> [What the task asks]:
Going through the data below, copy out each line where the word "gamma" shows up.

> [Data in this exercise]:
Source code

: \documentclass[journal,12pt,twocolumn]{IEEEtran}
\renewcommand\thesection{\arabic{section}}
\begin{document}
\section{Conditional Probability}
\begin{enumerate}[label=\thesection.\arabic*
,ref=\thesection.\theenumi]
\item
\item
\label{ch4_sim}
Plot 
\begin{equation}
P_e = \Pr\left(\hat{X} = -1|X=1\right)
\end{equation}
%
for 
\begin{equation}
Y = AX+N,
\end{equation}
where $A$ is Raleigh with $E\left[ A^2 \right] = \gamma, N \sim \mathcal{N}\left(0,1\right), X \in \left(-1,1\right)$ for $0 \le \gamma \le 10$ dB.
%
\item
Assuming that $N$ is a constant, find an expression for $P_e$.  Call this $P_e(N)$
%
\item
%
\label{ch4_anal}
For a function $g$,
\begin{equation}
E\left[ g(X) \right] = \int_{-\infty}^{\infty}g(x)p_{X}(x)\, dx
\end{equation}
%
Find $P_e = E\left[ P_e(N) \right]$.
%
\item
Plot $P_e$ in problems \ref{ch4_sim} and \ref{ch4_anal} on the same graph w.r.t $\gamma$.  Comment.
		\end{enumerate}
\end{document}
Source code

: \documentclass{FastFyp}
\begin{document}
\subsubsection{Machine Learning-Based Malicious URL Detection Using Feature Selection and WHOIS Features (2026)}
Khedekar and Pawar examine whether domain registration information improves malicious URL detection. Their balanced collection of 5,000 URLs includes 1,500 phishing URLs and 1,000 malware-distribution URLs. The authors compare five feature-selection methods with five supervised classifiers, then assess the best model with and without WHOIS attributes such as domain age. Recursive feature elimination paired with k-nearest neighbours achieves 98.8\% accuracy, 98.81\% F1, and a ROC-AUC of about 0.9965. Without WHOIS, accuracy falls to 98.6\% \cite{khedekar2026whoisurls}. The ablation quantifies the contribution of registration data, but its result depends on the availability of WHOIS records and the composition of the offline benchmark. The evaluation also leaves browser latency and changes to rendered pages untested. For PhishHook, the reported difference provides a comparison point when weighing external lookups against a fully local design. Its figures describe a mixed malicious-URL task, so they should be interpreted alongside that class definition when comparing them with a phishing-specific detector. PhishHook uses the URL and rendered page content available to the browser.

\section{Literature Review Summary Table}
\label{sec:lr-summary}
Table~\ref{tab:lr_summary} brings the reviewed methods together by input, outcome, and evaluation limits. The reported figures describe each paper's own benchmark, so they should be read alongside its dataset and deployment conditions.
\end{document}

...

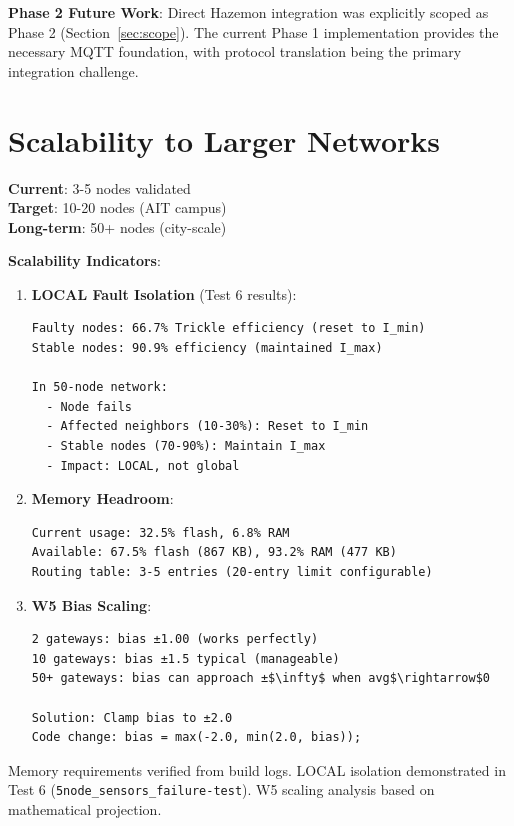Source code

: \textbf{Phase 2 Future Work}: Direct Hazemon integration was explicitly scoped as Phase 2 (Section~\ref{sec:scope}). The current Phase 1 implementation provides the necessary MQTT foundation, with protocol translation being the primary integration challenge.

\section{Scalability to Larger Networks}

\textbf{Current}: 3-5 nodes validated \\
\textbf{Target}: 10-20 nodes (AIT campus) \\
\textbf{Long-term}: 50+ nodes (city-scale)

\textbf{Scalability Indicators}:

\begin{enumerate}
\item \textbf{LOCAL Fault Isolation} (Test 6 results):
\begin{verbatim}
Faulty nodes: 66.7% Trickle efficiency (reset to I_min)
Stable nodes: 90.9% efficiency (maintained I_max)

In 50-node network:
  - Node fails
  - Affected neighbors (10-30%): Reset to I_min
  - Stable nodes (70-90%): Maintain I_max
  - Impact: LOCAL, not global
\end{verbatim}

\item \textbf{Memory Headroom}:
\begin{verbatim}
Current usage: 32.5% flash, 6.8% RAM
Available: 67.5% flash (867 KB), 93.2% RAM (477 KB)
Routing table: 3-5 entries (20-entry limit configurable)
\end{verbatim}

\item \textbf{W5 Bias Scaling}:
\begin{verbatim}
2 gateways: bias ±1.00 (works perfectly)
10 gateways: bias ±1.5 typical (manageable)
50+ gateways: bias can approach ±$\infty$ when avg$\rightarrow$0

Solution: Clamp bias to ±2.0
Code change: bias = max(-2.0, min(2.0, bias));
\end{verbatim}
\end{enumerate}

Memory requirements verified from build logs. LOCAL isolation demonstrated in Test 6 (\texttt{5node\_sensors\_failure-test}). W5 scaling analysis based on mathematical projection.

--

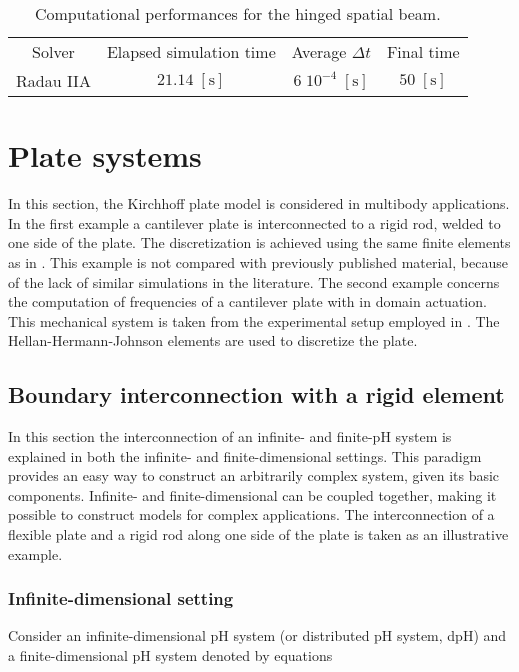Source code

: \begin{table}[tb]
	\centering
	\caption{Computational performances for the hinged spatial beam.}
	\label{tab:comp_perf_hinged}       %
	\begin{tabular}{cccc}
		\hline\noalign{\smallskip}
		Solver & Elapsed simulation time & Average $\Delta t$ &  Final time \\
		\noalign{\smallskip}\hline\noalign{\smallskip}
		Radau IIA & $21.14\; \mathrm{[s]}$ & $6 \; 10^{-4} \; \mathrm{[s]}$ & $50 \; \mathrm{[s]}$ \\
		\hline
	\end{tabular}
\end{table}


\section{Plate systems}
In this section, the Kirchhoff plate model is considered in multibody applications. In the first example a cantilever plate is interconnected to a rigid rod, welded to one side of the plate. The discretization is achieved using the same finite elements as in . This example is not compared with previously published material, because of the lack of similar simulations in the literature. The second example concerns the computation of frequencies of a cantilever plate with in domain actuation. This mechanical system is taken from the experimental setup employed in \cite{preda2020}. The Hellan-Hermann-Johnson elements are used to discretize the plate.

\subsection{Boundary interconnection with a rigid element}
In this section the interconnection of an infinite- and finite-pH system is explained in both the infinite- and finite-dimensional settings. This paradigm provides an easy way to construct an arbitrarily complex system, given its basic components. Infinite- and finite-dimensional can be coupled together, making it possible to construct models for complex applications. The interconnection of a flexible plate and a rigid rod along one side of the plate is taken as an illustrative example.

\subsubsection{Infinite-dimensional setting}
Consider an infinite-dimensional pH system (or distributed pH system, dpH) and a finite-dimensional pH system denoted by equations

> [Task response]:
where $A$ is Raleigh with $E\left[ A^2 \right] = \gamma, N \sim \mathcal{N}\left(0,1\right), X \in \left(-1,1\right)$ for $0 \le \gamma \le 10$ dB.
Plot $P_e$ in problems \ref{ch4_sim} and \ref{ch4_anal} on the same graph w.r.t $\gamma$.  Comment.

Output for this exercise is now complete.